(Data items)
'''
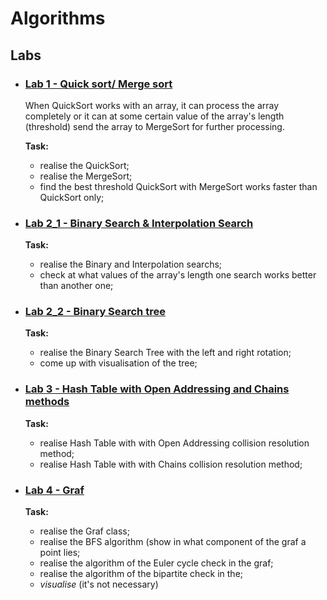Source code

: # Algorithms

## Labs

* ### [Lab 1 - Quick sort/ Merge sort](https://github.com/IgorHoholko/Algorithms/tree/master/lab_1)
    When QuickSort works with an array, it can process the array completely
    or it can at some certain value of the array's length (threshold)
    send the array to MergeSort for further processing.

    **Task:** 
    + realise the QuickSort;
    + realise the MergeSort;
    + find the best threshold QuickSort with MergeSort works faster than QuickSort only;
        
* ### [Lab 2_1 - Binary Search & Interpolation Search ](https://github.com/IgorHoholko/Algorithms/tree/master/lab_2_1)
    **Task:** 
    + realise the Binary and Interpolation searchs;
    + check at what values of the array's length one search works better than another one;
    
* ### [Lab 2_2 - Binary Search tree ](https://github.com/IgorHoholko/Algorithms/tree/master/lab_2_2)
    **Task:** 
    + realise the Binary Search Tree with the left and right rotation;
    + come up with visualisation of the tree;
    
* ### [Lab 3 - Hash Table with Open Addressing and Chains methods](https://github.com/IgorHoholko/Algorithms/tree/master/lab_3)
    **Task:** 
    + realise Hash Table with with Open Addressing collision resolution method;
    + realise Hash Table with with Chains collision resolution method;
    
* ### [Lab 4 - Graf](https://github.com/IgorHoholko/Algorithms/tree/master/lab_4)
    **Task:** 
    + realise the Graf class;
    + realise the BFS algorithm (show in what component of the graf a point lies;
    + realise the algorithm of the Euler cycle check in the graf;
    + realise the algorithm of the bipartite check in the;
    + *visualise* (it's not necessary)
'''
Problem requirements: Where the word "array" shows up in a line of the entries above, copy that line.

Reply:
    When QuickSort works with an array, it can process the array completely
    or it can at some certain value of the array's length (threshold)
    send the array to MergeSort for further processing.
    + check at what values of the array's length one search works better than another one;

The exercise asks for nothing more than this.